Given entries:
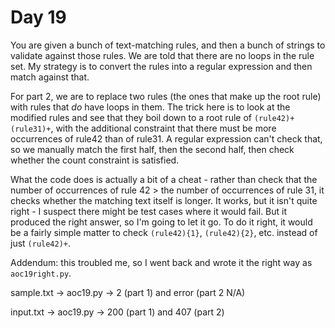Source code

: # Day 19

You are given a bunch of text-matching rules, and then a bunch of strings to
validate against those rules. We are told that there are no loops in the rule
set. My strategy is to convert the rules into a regular expression and then
match against that.

For part 2, we are to replace two rules (the ones that make up the root rule)
with rules that *do* have loops in them. The trick here is to look at the
modified rules and see that they boil down to a root rule of
`(rule42)+(rule31)+`, with the additional constraint that there must be more
occurrences of rule42 than of rule31. A regular expression can't check that,
so we manually match the first half, then the second half, then check whether
the count constraint is satisfied.

What the code does is actually a bit of a cheat - rather than check that
the number of occurrences of rule 42 > the number of occurrences of rule 31,
it checks whether the matching text itself is longer. It works, but it isn't
quite right - I suspect there might be test cases where it would fail. But
it produced the right answer, so I'm going to let it go. To do it right, it
would be a fairly simple matter to check `(rule42){1}`, `(rule42){2}`, etc.
instead of just `(rule42)+`.

Addendum: this troubled me, so I went back and wrote it the right way as
`aoc19right.py`.

sample.txt -> aoc19.py -> 2 (part 1) and error (part 2 N/A)

input.txt -> aoc19.py -> 200 (part 1) and 407 (part 2)

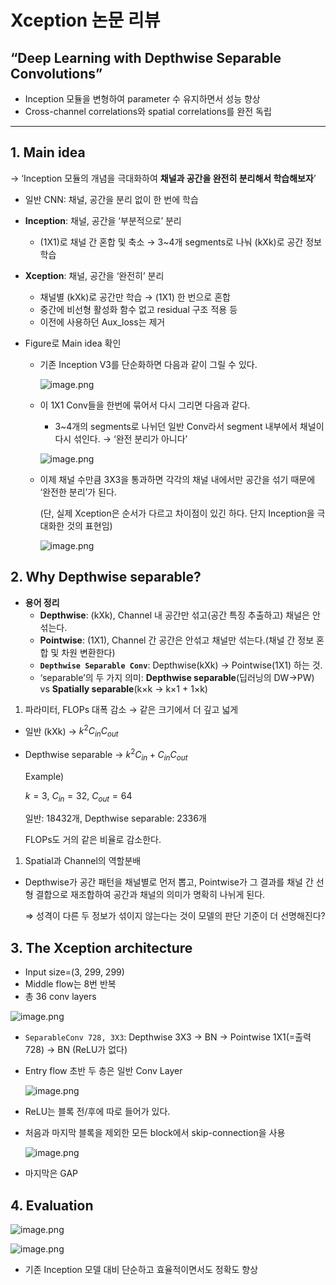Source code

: # Xception 논문 리뷰

## “Deep Learning with Depthwise Separable Convolutions”

- Inception 모듈을 변형하여 parameter 수 유지하면서 성능 향상
- Cross-channel correlations와 spatial correlations를 완전 독립

---

## 1. Main idea

→ ‘Inception 모듈의 개념을 극대화하여 **채널과 공간을 완전히 분리해서 학습해보자**’

- 일반 CNN: 채널, 공간을 분리 없이 한 번에 학습
- **Inception**: 채널, 공간을 ‘부분적으로’ 분리
    - (1X1)로 채널 간 혼합 및 축소 → 3~4개 segments로 나눠 (kXk)로 공간 정보 학습
- **Xception**: 채널, 공간을 ‘완전히’ 분리
    - 채널별 (kXk)로 공간만 학습 → (1X1) 한 번으로 혼합
    - 중간에 비선형 활성화 함수 없고 residual 구조 적용 등
    - 이전에 사용하던 Aux_loss는 제거
    
- Figure로 Main idea 확인
    - 기존 Inception V3를 단순화하면 다음과 같이 그릴 수 있다.
        
        ![image.png](attachment:d006d1bb-cd91-43a3-9d78-7845ed029acc:image.png)
        
    - 이 1X1 Conv들을 한번에 묶어서 다시 그리면 다음과 같다.
        - 3~4개의 segments로 나뉘던 일반 Conv라서 segment 내부에서 채널이 다시 섞인다. → ‘완전 분리가 아니다’
        
        ![image.png](attachment:113d3c8d-1436-4211-af1a-ced45bf1f479:image.png)
        
    - 이제 채널 수만큼 3X3을 통과하면 각각의 채널 내에서만 공간을 섞기 때문에 ‘완전한 분리’가 된다.
        
        (단, 실제 Xception은 순서가 다르고 차이점이 있긴 하다. 단지 Inception을 극대화한 것의 표현임)  
        
        ![image.png](attachment:c684c118-2a64-41cf-93ea-388cf736ad12:image.png)
        

## 2. Why Depthwise separable?

- **용어 정리**
    - **Depthwise**: (kXk), Channel 내 공간만 섞고(공간 특징 추출하고) 채널은 안섞는다.
    - **Pointwise**: (1X1), Channel 간 공간은 안섞고 채널만 섞는다.(채널 간 정보 혼합 및 차원 변환한다)
    - **`Depthwise Separable Conv`**: Depthwise(kXk) → Pointwise(1X1) 하는 것.
    - ‘separable’의 두 가지 의미: **Depthwise separable**(딥러닝의 DW→PW) vs **Spatially separable**(k×k → k×1 + 1×k)

1. 파라미터, FLOPs 대폭 감소 → 같은 크기에서 더 깊고 넓게
- 일반 (kXk) → $k^2C_{in}C_{out}$
- Depthwise separable → $k^2C_{in} + C_{in}C_{out}$
    
    Example)
    
     $k=3,\ C_{in}=32, \ C_{out}=64$
    
    일반: 18432개, Depthwise separable: 2336개 
    
    FLOPs도 거의 같은 비율로 감소한다. 
    
1. Spatial과 Channel의 역할분배
- Depthwise가 공간 패턴을 채널별로 먼저 뽑고, Pointwise가 그 결과를 채널 간 선형 결합으로 재조합하여 공간과 채널의 의미가 명확히 나뉘게 된다.
    
    ⇒ 성격이 다른 두 정보가 섞이지 않는다는 것이 모델의 판단 기준이 더 선명해진다?
    

## 3. The Xception architecture

- Input size=(3, 299, 299)
- Middle flow는 8번 반복
- 총 36 conv layers

![image.png](attachment:4117ec98-573c-46fa-b7cd-898ca9722f50:image.png)

- `SeparableConv 728, 3X3`: Depthwise 3X3 → BN → Pointwise 1X1(=출력 728) → BN (ReLU가 없다)
- Entry flow 초반 두 층은 일반 Conv Layer
    
    ![image.png](attachment:9fc0d3b4-26f0-408f-b595-bb9e15d3bdea:image.png)
    
- ReLU는 블록 전/후에 따로 들어가 있다.
- 처음과 마지막 블록을 제외한 모든 block에서 skip-connection을 사용
    
    ![image.png](attachment:2bb9da92-d726-41cd-878b-af04a13a2677:image.png)
    
- 마지막은 GAP

## 4. Evaluation

![image.png](attachment:b698eb70-574c-4713-8e69-2311a60339bc:image.png)

![image.png](attachment:b428bc0c-5f6a-43e2-ab13-8f46a1596ef3:image.png)

- 기존 Inception 모델 대비 단순하고 효율적이면서도 정확도 향상
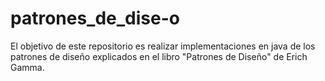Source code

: # patrones_de_dise-o
El objetivo de este repositorio es realizar implementaciones en java de los patrones de diseño explicados en el libro "Patrones de Diseño" de Erich Gamma.
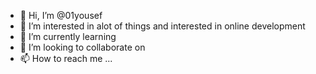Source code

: - 👋 Hi, I’m @01yousef
- 👀 I’m interested in alot of things and interested in online development
- 🌱 I’m currently learning 
- 💞️ I’m looking to collaborate on
- 📫 How to reach me ...

<!---
01yousef/01yousef is a ✨ special ✨ repository because its `README.md` (this file) appears on your GitHub profile.
You can click the Preview link to take a look at your changes.
--->
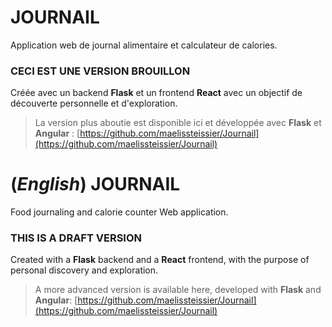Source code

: # JOURNAIL

Application web de journal alimentaire et calculateur de calories.

### CECI EST UNE VERSION BROUILLON
Créée avec un backend **Flask** et un frontend **React** avec un 
objectif de découverte personnelle et d'exploration.

> La version plus aboutie est disponible ici et développée avec **Flask** et **Angular** :
> [https://github.com/maelissteissier/Journail](https://github.com/maelissteissier/Journail)

# (***English***) JOURNAIL

Food journaling and calorie counter Web application.

### THIS IS A DRAFT VERSION
Created with a **Flask** backend and a **React** frontend, with the purpose of personal discovery and exploration.

> A more advanced version is available here, developed with **Flask** and **Angular**:
> [https://github.com/maelissteissier/Journail](https://github.com/maelissteissier/Journail)





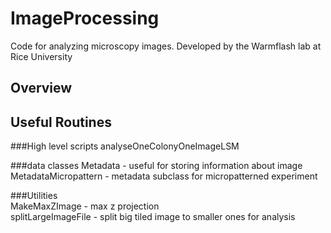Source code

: # ImageProcessing
Code for analyzing microscopy images. Developed by the Warmflash lab at Rice University

## Overview


## Useful Routines


###High level scripts
analyseOneColonyOneImageLSM   

###data classes
Metadata - useful for storing information about image   
MetadataMicropattern - metadata subclass for micropatterned experiment



###Utilities   
MakeMaxZImage - max z projection   
splitLargeImageFile - split big tiled image to smaller ones for analysis


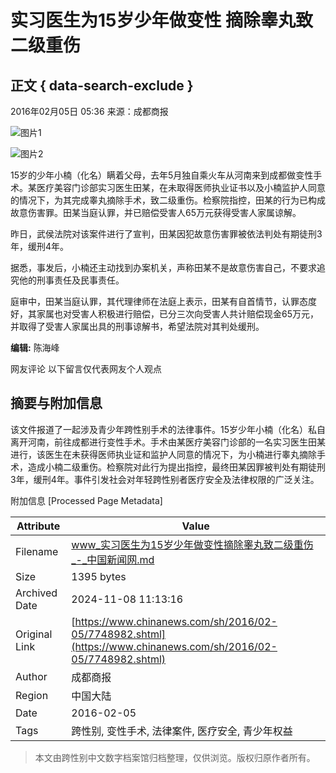 # 实习医生为15岁少年做变性 摘除睾丸致二级重伤

## 正文 { data-search-exclude }


2016年02月05日 05:36 来源：成都商报

![图片1](http://www.chinanews.com/fileftp/2020/03/2020-03-11/U194P4T47D46410F978DT20200311093349.jpg)

![图片2](http://www.chinanews.com/fileftp/2020/03/2020-03-11/U194P4T47D46410F977DT20200311083723.jpg)

15岁的少年小楠（化名）瞒着父母，去年5月独自乘火车从河南来到成都做变性手术。某医疗美容门诊部实习医生田某，在未取得医师执业证书以及小楠监护人同意的情况下，为其完成睾丸摘除手术，致二级重伤。检察院指控，田某的行为已构成故意伤害罪。田某当庭认罪，并已赔偿受害人65万元获得受害人家属谅解。

昨日，武侯法院对该案件进行了宣判，田某因犯故意伤害罪被依法判处有期徒刑3年，缓刑4年。

据悉，事发后，小楠还主动找到办案机关，声称田某不是故意伤害自己，不要求追究他的刑事责任及民事责任。

庭审中，田某当庭认罪，其代理律师在法庭上表示，田某有自首情节，认罪态度好，其家属也对受害人积极进行赔偿，已分三次向受害人共计赔偿现金65万元，并取得了受害人家属出具的刑事谅解书，希望法院对其判处缓刑。

**编辑:** 陈海峰

网友评论  以下留言仅代表网友个人观点

## 摘要与附加信息

<!-- tcd_abstract -->
该文件报道了一起涉及青少年跨性别手术的法律事件。15岁少年小楠（化名）私自离开河南，前往成都进行变性手术。手术由某医疗美容门诊部的一名实习医生田某进行，该医生在未获得医师执业证和监护人同意的情况下，为小楠进行睾丸摘除手术，造成小楠二级重伤。检察院对此行为提出指控，最终田某因罪被判处有期徒刑3年，缓刑4年。事件引发社会对年轻跨性别者医疗安全及法律权限的广泛关注。
<!-- tcd_abstract_end -->

附加信息 [Processed Page Metadata]

| Attribute       | Value                                  |
|-----------------|----------------------------------------|
| Filename        | www_实习医生为15岁少年做变性摘除睾丸致二级重伤_-_中国新闻网.md                             |
| Size            | 1395 bytes                           |
| Archived Date   | 2024-11-08 11:13:16                             |
| Original Link   | [https://www.chinanews.com/sh/2016/02-05/7748982.shtml](https://www.chinanews.com/sh/2016/02-05/7748982.shtml)                       |
| Author          | 成都商报                               |
| Region          | 中国大陆                               |
| Date            | 2016-02-05                                 |
| Tags            | 跨性别, 变性手术, 法律案件, 医疗安全, 青少年权益                                 |
>
> 本文由跨性别中文数字档案馆归档整理，仅供浏览。版权归原作者所有。
>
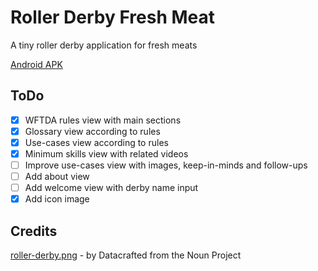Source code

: # Roller Derby Fresh Meat

A tiny roller derby application for fresh meats

[Android APK](https://exp-shell-app-assets.s3-us-west-1.amazonaws.com/android%2F%40gaelreyrol%2Froller-derby-fresh-meat-76f2f7d4-65af-11e8-9c32-0a580a780506-signed.apk)

## ToDo

- [x] WFTDA rules view with main sections
- [x] Glossary view according to rules
- [x] Use-cases view according to rules
- [x] Minimum skills view with related videos
- [ ] Improve use-cases view with images, keep-in-minds and follow-ups
- [ ] Add about view
- [ ] Add welcome view with derby name input
- [x] Add icon image

## Credits

[roller-derby.png](./assets/images/roller-derby.png) - by Datacrafted from the Noun Project
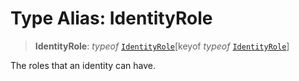 # Type Alias: IdentityRole

> **IdentityRole**: *typeof* [`IdentityRole`](../variables/IdentityRole.md)\[keyof *typeof* [`IdentityRole`](../variables/IdentityRole.md)\]

The roles that an identity can have.
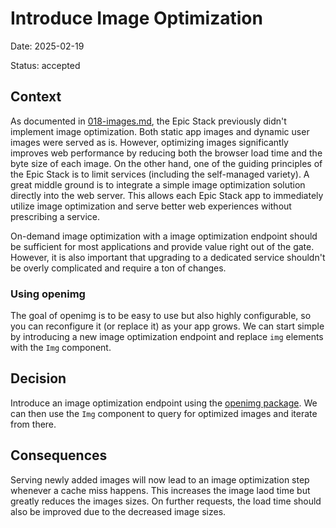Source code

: # Introduce Image Optimization

Date: 2025-02-19

Status: accepted

## Context

As documented in [018-images.md](./018-images.md), the Epic Stack previously
didn't implement image optimization. Both static app images and dynamic user
images were served as is. However, optimizing images significantly improves web
performance by reducing both the browser load time and the byte size of each
image. On the other hand, one of the guiding principles of the Epic Stack is to
limit services (including the self-managed variety). A great middle ground is to
integrate a simple image optimization solution directly into the web server.
This allows each Epic Stack app to immediately utilize image optimization and
serve better web experiences without prescribing a service.

On-demand image optimization with a image optimization endpoint should be
sufficient for most applications and provide value right out of the gate.
However, it is also important that upgrading to a dedicated service shouldn't be
overly complicated and require a ton of changes.

### Using openimg

The goal of openimg is to be easy to use but also highly configurable, so you
can reconfigure it (or replace it) as your app grows. We can start simple by
introducing a new image optimization endpoint and replace `img` elements with
the `Img` component.

## Decision

Introduce an image optimization endpoint using the
[openimg package](https://github.com/andrelandgraf/openimg). We can then use the
`Img` component to query for optimized images and iterate from there.

## Consequences

Serving newly added images will now lead to an image optimization step whenever
a cache miss happens. This increases the image laod time but greatly reduces the
images sizes. On further requests, the load time should also be improved due to
the decreased image sizes.
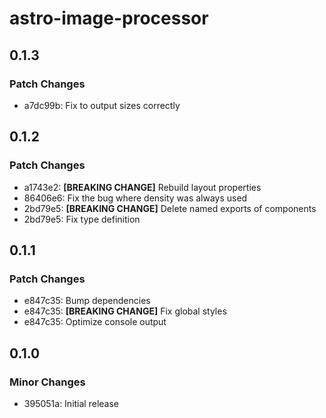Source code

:# astro-image-processor

## 0.1.3

### Patch Changes

- a7dc99b: Fix to output sizes correctly

## 0.1.2

### Patch Changes

- a1743e2: **[BREAKING CHANGE]** Rebuild layout properties
- 86406e6: Fix the bug where density was always used
- 2bd79e5: **[BREAKING CHANGE]** Delete named exports of components
- 2bd79e5: Fix type definition

## 0.1.1

### Patch Changes

- e847c35: Bump dependencies
- e847c35: **[BREAKING CHANGE]** Fix global styles
- e847c35: Optimize console output

## 0.1.0

### Minor Changes

- 395051a: Initial release
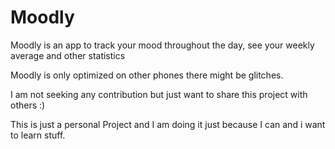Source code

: # Moodly

Moodly is an app to track your mood throughout the day, see your weekly average and other statistics

Moodly is only optimized on other phones there might be glitches.

I am not seeking any contribution but just want to share this project with others :)

This is just a personal Project and I am doing it just because I can and i want to learn stuff.
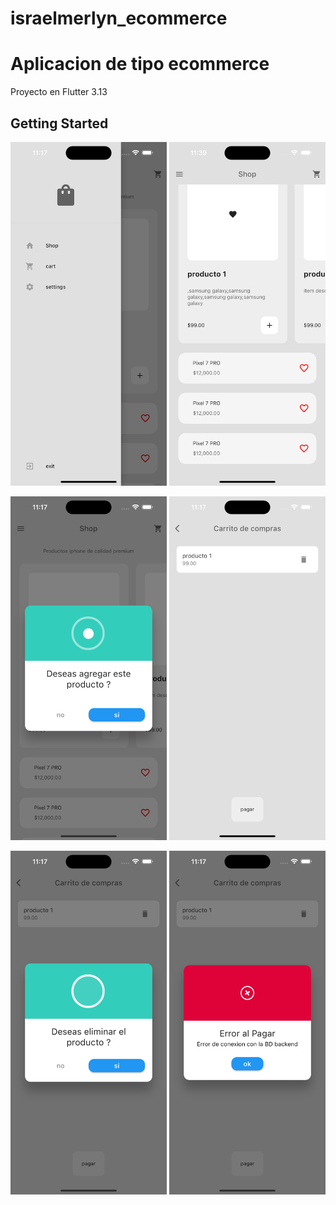 # israelmerlyn_ecommerce

# Aplicacion de tipo ecommerce

Proyecto en Flutter 3.13

## Getting Started


<a href="https://github.com/IsraelMerlyn/israelmerlyn_ecommerce/blob/main/screenshot/menu.png" target="_blank"> <img src="https://github.com/IsraelMerlyn/israelmerlyn_ecommerce/blob/main/screenshot/menu.png" width="250" height="550"/></a>
<a href="https://github.com/IsraelMerlyn/israelmerlyn_ecommerce/blob/main/screenshot/home_listView.png" target="_blank"> <img src="https://github.com/IsraelMerlyn/israelmerlyn_ecommerce/blob/main/screenshot/home_listView.png" width="250" height="550"/></a>

<a href="https://github.com/IsraelMerlyn/israelmerlyn_ecommerce/blob/main/screenshot/add_product.png" target="_blank"> <img src="https://github.com/IsraelMerlyn/israelmerlyn_ecommerce/blob/main/screenshot/add_product.png" width="250" height="550"/></a>
<a href="https://github.com/IsraelMerlyn/israelmerlyn_ecommerce/blob/main/screenshot/cart.png" target="_blank"> <img src="https://github.com/IsraelMerlyn/israelmerlyn_ecommerce/blob/main/screenshot/cart.png" width="250" height="550"/></a>

<a href="https://github.com/IsraelMerlyn/israelmerlyn_ecommerce/blob/main/screenshot/remove_product.png" target="_blank"> <img src="https://github.com/IsraelMerlyn/israelmerlyn_ecommerce/blob/main/screenshot/remove_product.png" width="250" height="550"/></a>
<a href="https://github.com/IsraelMerlyn/israelmerlyn_ecommerce/blob/main/screenshot/warning_modal.png" target="_blank"> <img src="https://github.com/IsraelMerlyn/israelmerlyn_ecommerce/blob/main/screenshot/warning_modal.png" width="250" height="550"/></a>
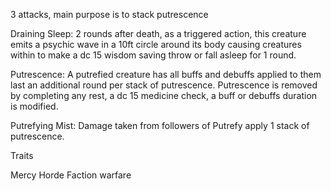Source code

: 
3 attacks, main purpose is to stack putrescence

Draining Sleep: 2 rounds after death, as a triggered action, this creature emits a psychic wave in a 10ft circle around its body causing creatures within to make a dc 15 wisdom saving throw or fall asleep for 1 round.

Putrescence: A putrefied creature has all buffs and debuffs applied to them last an additional round per stack of putrescence. Putrescence is removed by completing any rest, a dc 15 medicine check, a buff or debuffs duration is modified.

Putrefying Mist: Damage taken from followers of Putrefy apply 1 stack of putrescence.

Traits

Mercy
Horde
Faction warfare
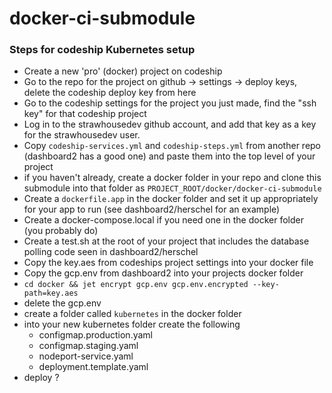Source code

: # docker-ci-submodule

### Steps for codeship Kubernetes setup

- Create a new 'pro' (docker) project on codeship
- Go to the repo for the project on github -> settings -> deploy keys, delete the codeship deploy key from here
- Go to the codeship settings for the project you just made, find the "ssh key" for that codeship project
- Log in to the strawhousedev github account, and add that key as a key for the strawhousedev user.
- Copy `codeship-services.yml` and `codeship-steps.yml` from another repo (dashboard2 has a good one) and paste them into the top level of your project
- if you haven't already, create a docker folder in your repo and clone this submodule into that folder as `PROJECT_ROOT/docker/docker-ci-submodule`
- Create a `dockerfile.app` in the docker folder and set it up appropriately for your app to run (see dashboard2/herschel for an example)
- Create a docker-compose.local if you need one in the docker folder (you probably do)
- Create a test.sh at the root of your project that includes the database polling code seen in dashboard2/herschel
- Copy the key.aes from codeships project settings into your docker file 
- Copy the gcp.env from dashboard2 into your projects docker folder
- `cd docker && jet encrypt gcp.env gcp.env.encrypted --key-path=key.aes`
- delete the gcp.env
- create a folder called `kubernetes` in the docker folder
- into your new kubernetes folder create the following
  - configmap.production.yaml
  - configmap.staging.yaml
  - nodeport-service.yaml
  - deployment.template.yaml
 - deploy ?
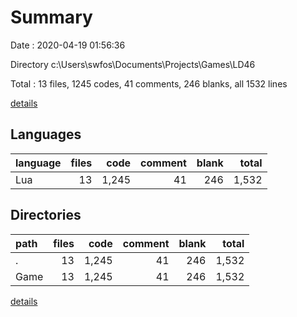 # Summary

Date : 2020-04-19 01:56:36

Directory c:\Users\swfos\Documents\Projects\Games\LD46

Total : 13 files,  1245 codes, 41 comments, 246 blanks, all 1532 lines

[details](details.md)

## Languages
| language | files | code | comment | blank | total |
| :--- | ---: | ---: | ---: | ---: | ---: |
| Lua | 13 | 1,245 | 41 | 246 | 1,532 |

## Directories
| path | files | code | comment | blank | total |
| :--- | ---: | ---: | ---: | ---: | ---: |
| . | 13 | 1,245 | 41 | 246 | 1,532 |
| Game | 13 | 1,245 | 41 | 246 | 1,532 |

[details](details.md)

Requirement: Beginning with the line containing "- **Depthwise**: (kXk), Channel" and ending with the line containing "Pointwise(1X1) 하는 것.", extract those lines exactly from the listing above, and only those.

Result of this exercise:
    - **Depthwise**: (kXk), Channel 내 공간만 섞고(공간 특징 추출하고) 채널은 안섞는다.
    - **Pointwise**: (1X1), Channel 간 공간은 안섞고 채널만 섞는다.(채널 간 정보 혼합 및 차원 변환한다)
    - **`Depthwise Separable Conv`**: Depthwise(kXk) → Pointwise(1X1) 하는 것.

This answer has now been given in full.